Фрэнк был более начитан, чем мы, в таких областях, как мировая история, политика и география. У него на все имелось обоснованное мнение — это касалось клинической психологии, управления Великобританией, капитализма, европейской политики и рода человеческого. Он очень гордился своей страной и биографией своего клана. Хорошо знал американскую историю, разбирался в государственном управлении и выражал свое обоснованное мнение о роли нашей страны в мире.
Когда мы только познакомились, Фрэнк занимался альпинизмом и состоял в группе горных спасателей Шотландии. У него был заметный шотландский акцент, курчавые черные волосы, крепкое телосложение. Он всегда носил модные узкие брюки и рубашку в тон: голубое с голубым. За сорок два года, что мы знакомы, в другой одежде я его не видела. Фрэнк был женат на Френсис, которая тоже занималась психологией. Каждый год мы по очереди «плаваем туда-сюда» — друг к другу через океан. Знакомы с детьми и внуками Фрэнка, а он — с нашими. Мы считаем себя одной семьей, часть которой живет в Шотландии, другая — в Небраске.
Обычно мы отправлялись вместе на Скалистые горы или на Северо-Шотландское нагорье — Хайленд. Мы отдыхали по полной у костра в краях, где не ступала нога человека, и на высокогорных лугах. Однажды мы так нахохотались, что я воскликнула: «Если это не счастье, то что еще?!»
Теперь Фрэнку под восемьдесят, в прошлом году он перенес инсульт. После этого приехав к нам в гости и выйдя из самолета, он сразу объявил, что этот визит в Небраску — прощальный.
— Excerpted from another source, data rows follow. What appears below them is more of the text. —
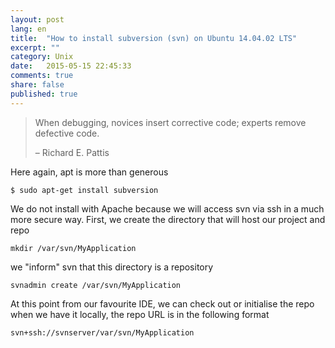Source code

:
 ```yaml
---
layout: post
lang: en
title:  "How to install subversion (svn) on Ubuntu 14.04.02 LTS"
excerpt: ""
category: Unix
date:   2015-05-15 22:45:33
comments: true
share: false
published: true
---
```


> When debugging, novices insert corrective code; experts remove defective code.
> 
> – Richard E. Pattis

Here again, apt is more than generous 

```
$ sudo apt-get install subversion
```

We do not install with Apache because we will access svn via ssh in a much more secure way.
First, we create the directory that will host our project and repo

```
mkdir /var/svn/MyApplication
```

we "inform" svn that this directory is a repository

```
svnadmin create /var/svn/MyApplication
```

At this point from our favourite IDE, we can check out or initialise the repo when we have it locally, 
the repo URL is in the following format 

```
svn+ssh://svnserver/var/svn/MyApplication
```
Когда они шли нам навстречу, Френсис поддерживала его под руку, чтобы он не упал. Это путешествие было нелегким и горьким. Фрэнк почти не изменился — интеллект, чувство юмора и доброта остались неизменными, но ходить и поддерживать равновесие ему было трудно.
В тот приезд похода в горы не было. Но мы делали многое из того, что позволяли себе раньше. Много ночей подряд наблюдали Луну над озером Холмс. Наслаждались неспешной трапезой и вместе читали у камина. Пили кофе по утрам и беседовали, беседовали, беседовали — о том, какие изменения произошли в нашей жизни и политике. И обо всем говорили со смехом. Мы разговаривали как закадычные друзья, свободно перемещались в пространстве и времени, без тени сомнения обменивались эмоциями.
Фрэнк и я обсуждали неизбежность смерти. Я читала ему вслух стихотворение Роберта Фроста «Смерть батрака». Особенно ему понравились строки: «Дом — это там, куда приходится вернуться/И где тебя приходится принять». В том же стихотворении так объясняется, что такое дом: «Я бы сказала, что человеку дом не за заслуги вовсе дан»[1]. Мы с Фрэнком оба находили утешение в поэзии. Иногда только она способна передать всю глубину и сложность наших эмоций.